The records follow. Give them all back exactly.

'''

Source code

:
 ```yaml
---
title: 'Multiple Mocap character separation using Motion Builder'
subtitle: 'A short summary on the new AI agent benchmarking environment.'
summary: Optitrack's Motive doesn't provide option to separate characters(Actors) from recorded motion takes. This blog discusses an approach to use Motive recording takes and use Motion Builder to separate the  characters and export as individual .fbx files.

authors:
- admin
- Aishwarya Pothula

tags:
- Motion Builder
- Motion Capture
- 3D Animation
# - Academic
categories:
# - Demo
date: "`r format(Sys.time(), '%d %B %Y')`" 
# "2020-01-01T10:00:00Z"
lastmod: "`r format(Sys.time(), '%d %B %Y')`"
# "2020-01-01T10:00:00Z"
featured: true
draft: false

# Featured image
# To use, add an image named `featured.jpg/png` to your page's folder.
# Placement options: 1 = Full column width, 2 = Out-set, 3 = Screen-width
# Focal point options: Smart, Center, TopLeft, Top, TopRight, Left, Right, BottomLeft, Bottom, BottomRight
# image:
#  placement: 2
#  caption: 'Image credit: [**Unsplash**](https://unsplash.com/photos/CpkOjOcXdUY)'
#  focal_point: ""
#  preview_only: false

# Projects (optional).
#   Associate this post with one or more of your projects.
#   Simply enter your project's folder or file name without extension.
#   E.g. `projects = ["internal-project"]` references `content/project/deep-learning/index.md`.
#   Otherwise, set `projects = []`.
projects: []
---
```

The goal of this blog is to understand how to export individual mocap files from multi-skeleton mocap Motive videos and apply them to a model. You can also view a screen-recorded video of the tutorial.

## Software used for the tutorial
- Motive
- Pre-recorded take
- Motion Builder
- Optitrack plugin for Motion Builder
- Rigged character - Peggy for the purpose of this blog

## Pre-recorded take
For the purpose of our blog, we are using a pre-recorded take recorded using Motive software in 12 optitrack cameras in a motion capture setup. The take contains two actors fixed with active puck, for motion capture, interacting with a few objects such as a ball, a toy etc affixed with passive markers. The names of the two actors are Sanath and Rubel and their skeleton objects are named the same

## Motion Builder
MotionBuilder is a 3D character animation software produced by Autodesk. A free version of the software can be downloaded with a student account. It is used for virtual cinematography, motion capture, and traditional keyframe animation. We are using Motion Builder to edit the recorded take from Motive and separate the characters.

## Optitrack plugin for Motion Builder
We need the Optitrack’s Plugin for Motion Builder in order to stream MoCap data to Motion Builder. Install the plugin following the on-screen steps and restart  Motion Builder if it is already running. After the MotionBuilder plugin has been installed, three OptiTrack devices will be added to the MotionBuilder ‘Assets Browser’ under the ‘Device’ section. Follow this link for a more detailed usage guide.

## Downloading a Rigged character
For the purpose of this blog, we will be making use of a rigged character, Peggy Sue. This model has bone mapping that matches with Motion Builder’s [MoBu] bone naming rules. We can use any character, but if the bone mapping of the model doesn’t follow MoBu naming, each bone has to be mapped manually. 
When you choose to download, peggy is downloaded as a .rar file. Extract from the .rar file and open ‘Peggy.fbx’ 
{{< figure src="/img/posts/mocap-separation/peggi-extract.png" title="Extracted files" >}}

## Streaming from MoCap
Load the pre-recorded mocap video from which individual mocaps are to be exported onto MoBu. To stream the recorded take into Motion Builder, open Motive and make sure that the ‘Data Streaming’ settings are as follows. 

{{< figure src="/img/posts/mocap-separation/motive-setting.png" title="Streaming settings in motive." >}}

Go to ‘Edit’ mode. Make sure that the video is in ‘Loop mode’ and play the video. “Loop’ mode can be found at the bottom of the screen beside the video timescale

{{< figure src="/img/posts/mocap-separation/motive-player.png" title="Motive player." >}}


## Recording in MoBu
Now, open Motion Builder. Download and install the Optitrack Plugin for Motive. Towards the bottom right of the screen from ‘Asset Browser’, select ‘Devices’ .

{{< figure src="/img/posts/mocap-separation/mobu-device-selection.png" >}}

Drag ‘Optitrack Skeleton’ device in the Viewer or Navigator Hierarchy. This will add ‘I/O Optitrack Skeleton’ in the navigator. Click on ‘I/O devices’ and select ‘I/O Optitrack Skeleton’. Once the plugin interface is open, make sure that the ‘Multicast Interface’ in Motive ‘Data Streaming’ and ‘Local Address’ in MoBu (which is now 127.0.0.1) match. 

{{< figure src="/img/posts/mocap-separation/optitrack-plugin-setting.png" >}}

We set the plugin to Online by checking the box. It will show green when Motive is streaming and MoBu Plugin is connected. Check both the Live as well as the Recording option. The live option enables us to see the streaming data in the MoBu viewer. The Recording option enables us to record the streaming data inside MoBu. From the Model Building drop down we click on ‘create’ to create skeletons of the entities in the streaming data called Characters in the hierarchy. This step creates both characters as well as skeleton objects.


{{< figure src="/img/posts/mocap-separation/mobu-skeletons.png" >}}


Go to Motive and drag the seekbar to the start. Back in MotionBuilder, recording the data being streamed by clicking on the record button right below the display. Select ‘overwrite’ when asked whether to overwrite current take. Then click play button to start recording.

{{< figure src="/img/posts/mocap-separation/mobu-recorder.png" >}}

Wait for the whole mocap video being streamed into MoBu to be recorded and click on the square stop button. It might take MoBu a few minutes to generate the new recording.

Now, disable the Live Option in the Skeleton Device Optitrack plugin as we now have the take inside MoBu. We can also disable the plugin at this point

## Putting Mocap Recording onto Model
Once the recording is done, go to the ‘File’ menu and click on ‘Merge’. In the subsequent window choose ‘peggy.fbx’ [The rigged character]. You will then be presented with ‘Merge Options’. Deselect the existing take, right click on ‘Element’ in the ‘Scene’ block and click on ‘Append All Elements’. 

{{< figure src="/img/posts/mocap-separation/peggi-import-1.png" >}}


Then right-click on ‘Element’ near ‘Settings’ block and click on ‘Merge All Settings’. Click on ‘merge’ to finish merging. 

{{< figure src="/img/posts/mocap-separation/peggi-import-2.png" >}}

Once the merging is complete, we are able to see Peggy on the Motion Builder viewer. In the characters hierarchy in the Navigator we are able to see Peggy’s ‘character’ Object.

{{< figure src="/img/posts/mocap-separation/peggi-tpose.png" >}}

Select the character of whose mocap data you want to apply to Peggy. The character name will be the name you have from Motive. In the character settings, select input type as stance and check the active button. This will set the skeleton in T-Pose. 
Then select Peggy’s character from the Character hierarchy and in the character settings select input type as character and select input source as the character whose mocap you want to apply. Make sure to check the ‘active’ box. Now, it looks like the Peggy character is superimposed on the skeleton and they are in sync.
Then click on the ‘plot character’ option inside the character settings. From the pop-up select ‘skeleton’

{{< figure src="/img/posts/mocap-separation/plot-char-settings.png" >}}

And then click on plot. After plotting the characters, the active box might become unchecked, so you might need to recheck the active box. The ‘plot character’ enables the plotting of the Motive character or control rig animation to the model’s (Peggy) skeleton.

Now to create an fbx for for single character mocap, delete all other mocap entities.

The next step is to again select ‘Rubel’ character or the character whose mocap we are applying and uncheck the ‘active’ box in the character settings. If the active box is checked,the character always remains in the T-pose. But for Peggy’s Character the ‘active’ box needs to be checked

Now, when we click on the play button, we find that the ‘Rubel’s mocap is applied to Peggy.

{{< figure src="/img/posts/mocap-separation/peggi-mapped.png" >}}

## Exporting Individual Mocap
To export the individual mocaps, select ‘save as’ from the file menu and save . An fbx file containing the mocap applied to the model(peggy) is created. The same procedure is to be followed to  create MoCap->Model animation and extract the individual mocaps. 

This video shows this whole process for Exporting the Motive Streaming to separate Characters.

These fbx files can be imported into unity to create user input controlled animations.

'''

#### ANSWER TO THIS EXERCISE
Source code

:
 ```yaml
---
title: 'Multiple Mocap character separation using Motion Builder'
subtitle: 'A short summary on the new AI agent benchmarking environment.'
summary: Optitrack's Motive doesn't provide option to separate characters(Actors) from recorded motion takes. This blog discusses an approach to use Motive recording takes and use Motion Builder to separate the  characters and export as individual .fbx files.

authors:
- admin
- Aishwarya Pothula

tags:
- Motion Builder
- Motion Capture
- 3D Animation
# - Academic
categories:
# - Demo
date: "`r format(Sys.time(), '%d %B %Y')`" 
# "2020-01-01T10:00:00Z"
lastmod: "`r format(Sys.time(), '%d %B %Y')`"
# "2020-01-01T10:00:00Z"
featured: true
draft: false

# Featured image
# To use, add an image named `featured.jpg/png` to your page's folder.
# Placement options: 1 = Full column width, 2 = Out-set, 3 = Screen-width
# Focal point options: Smart, Center, TopLeft, Top, TopRight, Left, Right, BottomLeft, Bottom, BottomRight
# image:
#  placement: 2
#  caption: 'Image credit: [**Unsplash**](https://unsplash.com/photos/CpkOjOcXdUY)'
#  focal_point: ""
#  preview_only: false

# Projects (optional).
#   Associate this post with one or more of your projects.
#   Simply enter your project's folder or file name without extension.
#   E.g. `projects = ["internal-project"]` references `content/project/deep-learning/index.md`.
#   Otherwise, set `projects = []`.
projects: []
---
```

The goal of this blog is to understand how to export individual mocap files from multi-skeleton mocap Motive videos and apply them to a model. You can also view a screen-recorded video of the tutorial.

## Software used for the tutorial
- Motive
- Pre-recorded take
- Motion Builder
- Optitrack plugin for Motion Builder
- Rigged character - Peggy for the purpose of this blog

## Pre-recorded take
For the purpose of our blog, we are using a pre-recorded take recorded using Motive software in 12 optitrack cameras in a motion capture setup. The take contains two actors fixed with active puck, for motion capture, interacting with a few objects such as a ball, a toy etc affixed with passive markers. The names of the two actors are Sanath and Rubel and their skeleton objects are named the same

## Motion Builder
MotionBuilder is a 3D character animation software produced by Autodesk. A free version of the software can be downloaded with a student account. It is used for virtual cinematography, motion capture, and traditional keyframe animation. We are using Motion Builder to edit the recorded take from Motive and separate the characters.

## Optitrack plugin for Motion Builder
We need the Optitrack’s Plugin for Motion Builder in order to stream MoCap data to Motion Builder. Install the plugin following the on-screen steps and restart  Motion Builder if it is already running. After the MotionBuilder plugin has been installed, three OptiTrack devices will be added to the MotionBuilder ‘Assets Browser’ under the ‘Device’ section. Follow this link for a more detailed usage guide.

## Downloading a Rigged character
For the purpose of this blog, we will be making use of a rigged character, Peggy Sue. This model has bone mapping that matches with Motion Builder’s [MoBu] bone naming rules. We can use any character, but if the bone mapping of the model doesn’t follow MoBu naming, each bone has to be mapped manually. 
When you choose to download, peggy is downloaded as a .rar file. Extract from the .rar file and open ‘Peggy.fbx’ 
{{< figure src="/img/posts/mocap-separation/peggi-extract.png" title="Extracted files" >}}

## Streaming from MoCap
Load the pre-recorded mocap video from which individual mocaps are to be exported onto MoBu. To stream the recorded take into Motion Builder, open Motive and make sure that the ‘Data Streaming’ settings are as follows. 

{{< figure src="/img/posts/mocap-separation/motive-setting.png" title="Streaming settings in motive." >}}

Go to ‘Edit’ mode. Make sure that the video is in ‘Loop mode’ and play the video. “Loop’ mode can be found at the bottom of the screen beside the video timescale

{{< figure src="/img/posts/mocap-separation/motive-player.png" title="Motive player." >}}


## Recording in MoBu
Now, open Motion Builder. Download and install the Optitrack Plugin for Motive. Towards the bottom right of the screen from ‘Asset Browser’, select ‘Devices’ .

{{< figure src="/img/posts/mocap-separation/mobu-device-selection.png" >}}

Drag ‘Optitrack Skeleton’ device in the Viewer or Navigator Hierarchy. This will add ‘I/O Optitrack Skeleton’ in the navigator. Click on ‘I/O devices’ and select ‘I/O Optitrack Skeleton’. Once the plugin interface is open, make sure that the ‘Multicast Interface’ in Motive ‘Data Streaming’ and ‘Local Address’ in MoBu (which is now 127.0.0.1) match. 

{{< figure src="/img/posts/mocap-separation/optitrack-plugin-setting.png" >}}

We set the plugin to Online by checking the box. It will show green when Motive is streaming and MoBu Plugin is connected. Check both the Live as well as the Recording option. The live option enables us to see the streaming data in the MoBu viewer. The Recording option enables us to record the streaming data inside MoBu. From the Model Building drop down we click on ‘create’ to create skeletons of the entities in the streaming data called Characters in the hierarchy. This step creates both characters as well as skeleton objects.


{{< figure src="/img/posts/mocap-separation/mobu-skeletons.png" >}}


Go to Motive and drag the seekbar to the start. Back in MotionBuilder, recording the data being streamed by clicking on the record button right below the display. Select ‘overwrite’ when asked whether to overwrite current take. Then click play button to start recording.

{{< figure src="/img/posts/mocap-separation/mobu-recorder.png" >}}

Wait for the whole mocap video being streamed into MoBu to be recorded and click on the square stop button. It might take MoBu a few minutes to generate the new recording.

Now, disable the Live Option in the Skeleton Device Optitrack plugin as we now have the take inside MoBu. We can also disable the plugin at this point

## Putting Mocap Recording onto Model
Once the recording is done, go to the ‘File’ menu and click on ‘Merge’. In the subsequent window choose ‘peggy.fbx’ [The rigged character]. You will then be presented with ‘Merge Options’. Deselect the existing take, right click on ‘Element’ in the ‘Scene’ block and click on ‘Append All Elements’. 

{{< figure src="/img/posts/mocap-separation/peggi-import-1.png" >}}


Then right-click on ‘Element’ near ‘Settings’ block and click on ‘Merge All Settings’. Click on ‘merge’ to finish merging. 

{{< figure src="/img/posts/mocap-separation/peggi-import-2.png" >}}

Once the merging is complete, we are able to see Peggy on the Motion Builder viewer. In the characters hierarchy in the Navigator we are able to see Peggy’s ‘character’ Object.

{{< figure src="/img/posts/mocap-separation/peggi-tpose.png" >}}

Select the character of whose mocap data you want to apply to Peggy. The character name will be the name you have from Motive. In the character settings, select input type as stance and check the active button. This will set the skeleton in T-Pose. 
Then select Peggy’s character from the Character hierarchy and in the character settings select input type as character and select input source as the character whose mocap you want to apply. Make sure to check the ‘active’ box. Now, it looks like the Peggy character is superimposed on the skeleton and they are in sync.
Then click on the ‘plot character’ option inside the character settings. From the pop-up select ‘skeleton’

{{< figure src="/img/posts/mocap-separation/plot-char-settings.png" >}}

And then click on plot. After plotting the characters, the active box might become unchecked, so you might need to recheck the active box. The ‘plot character’ enables the plotting of the Motive character or control rig animation to the model’s (Peggy) skeleton.

Now to create an fbx for for single character mocap, delete all other mocap entities.

The next step is to again select ‘Rubel’ character or the character whose mocap we are applying and uncheck the ‘active’ box in the character settings. If the active box is checked,the character always remains in the T-pose. But for Peggy’s Character the ‘active’ box needs to be checked

Now, when we click on the play button, we find that the ‘Rubel’s mocap is applied to Peggy.

{{< figure src="/img/posts/mocap-separation/peggi-mapped.png" >}}

## Exporting Individual Mocap
To export the individual mocaps, select ‘save as’ from the file menu and save . An fbx file containing the mocap applied to the model(peggy) is created. The same procedure is to be followed to  create MoCap->Model animation and extract the individual mocaps. 

This video shows this whole process for Exporting the Motive Streaming to separate Characters.

These fbx files can be imported into unity to create user input controlled animations.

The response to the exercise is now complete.